*DATA SUPPLIED*.
* * * * * * *

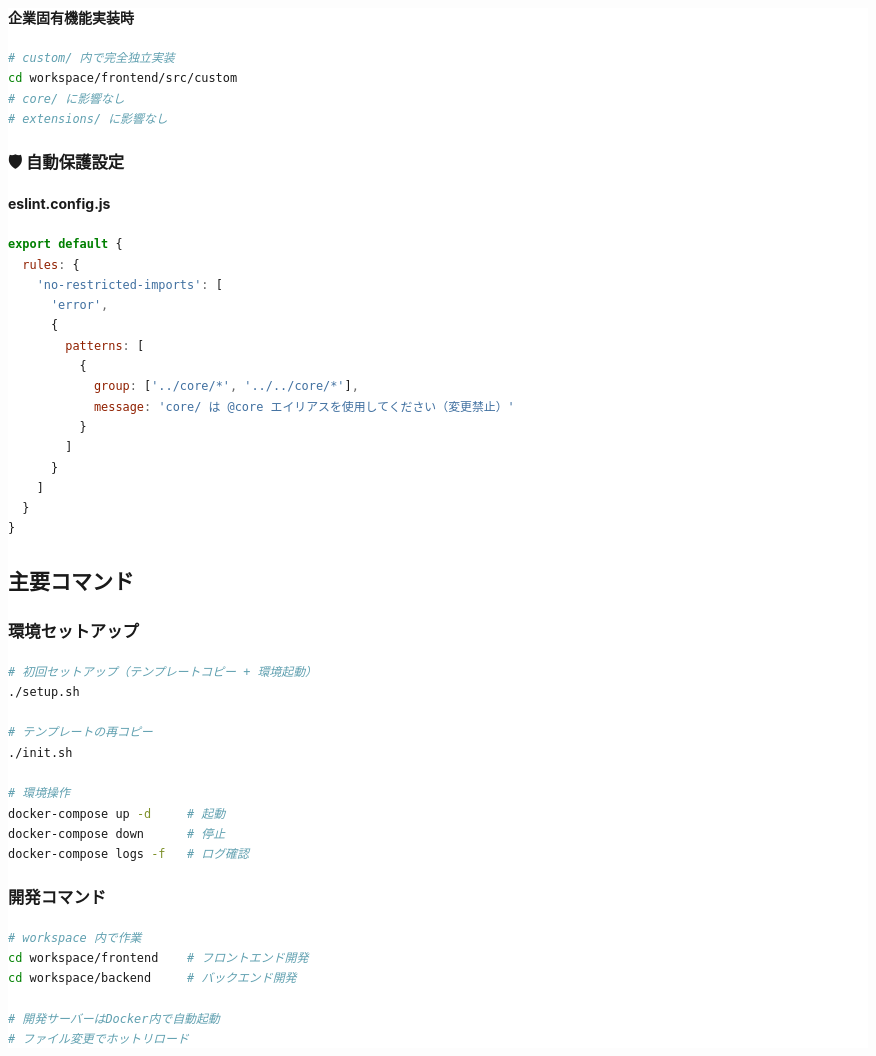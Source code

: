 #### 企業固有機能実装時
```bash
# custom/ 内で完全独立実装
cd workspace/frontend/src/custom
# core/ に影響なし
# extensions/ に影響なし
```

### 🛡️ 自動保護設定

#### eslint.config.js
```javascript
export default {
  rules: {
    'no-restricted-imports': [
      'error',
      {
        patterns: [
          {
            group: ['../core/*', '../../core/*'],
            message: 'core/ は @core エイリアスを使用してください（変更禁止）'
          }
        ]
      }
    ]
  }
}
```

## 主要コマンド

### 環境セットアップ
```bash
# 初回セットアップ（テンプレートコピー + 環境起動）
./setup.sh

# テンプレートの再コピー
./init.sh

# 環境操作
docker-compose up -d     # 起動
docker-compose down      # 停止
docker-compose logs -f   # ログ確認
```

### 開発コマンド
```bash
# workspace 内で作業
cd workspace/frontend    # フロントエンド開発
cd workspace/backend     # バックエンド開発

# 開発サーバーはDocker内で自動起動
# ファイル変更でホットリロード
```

* * * * * * *

*WHAT TO DO*.
Write out the entries again word for word. Do not include the pictures.

*ANSWER TO THIS TASK*.
Source code

: #### 企業固有機能実装時
```bash
# custom/ 内で完全独立実装
cd workspace/frontend/src/custom
# core/ に影響なし
# extensions/ に影響なし
```

### 🛡️ 自動保護設定

#### eslint.config.js
```javascript
export default {
  rules: {
    'no-restricted-imports': [
      'error',
      {
        patterns: [
          {
            group: ['../core/*', '../../core/*'],
            message: 'core/ は @core エイリアスを使用してください（変更禁止）'
          }
        ]
      }
    ]
  }
}
```

## 主要コマンド

### 環境セットアップ
```bash
# 初回セットアップ（テンプレートコピー + 環境起動）
./setup.sh

# テンプレートの再コピー
./init.sh

# 環境操作
docker-compose up -d     # 起動
docker-compose down      # 停止
docker-compose logs -f   # ログ確認
```

### 開発コマンド
```bash
# workspace 内で作業
cd workspace/frontend    # フロントエンド開発
cd workspace/backend     # バックエンド開発

# 開発サーバーはDocker内で自動起動
# ファイル変更でホットリロード
```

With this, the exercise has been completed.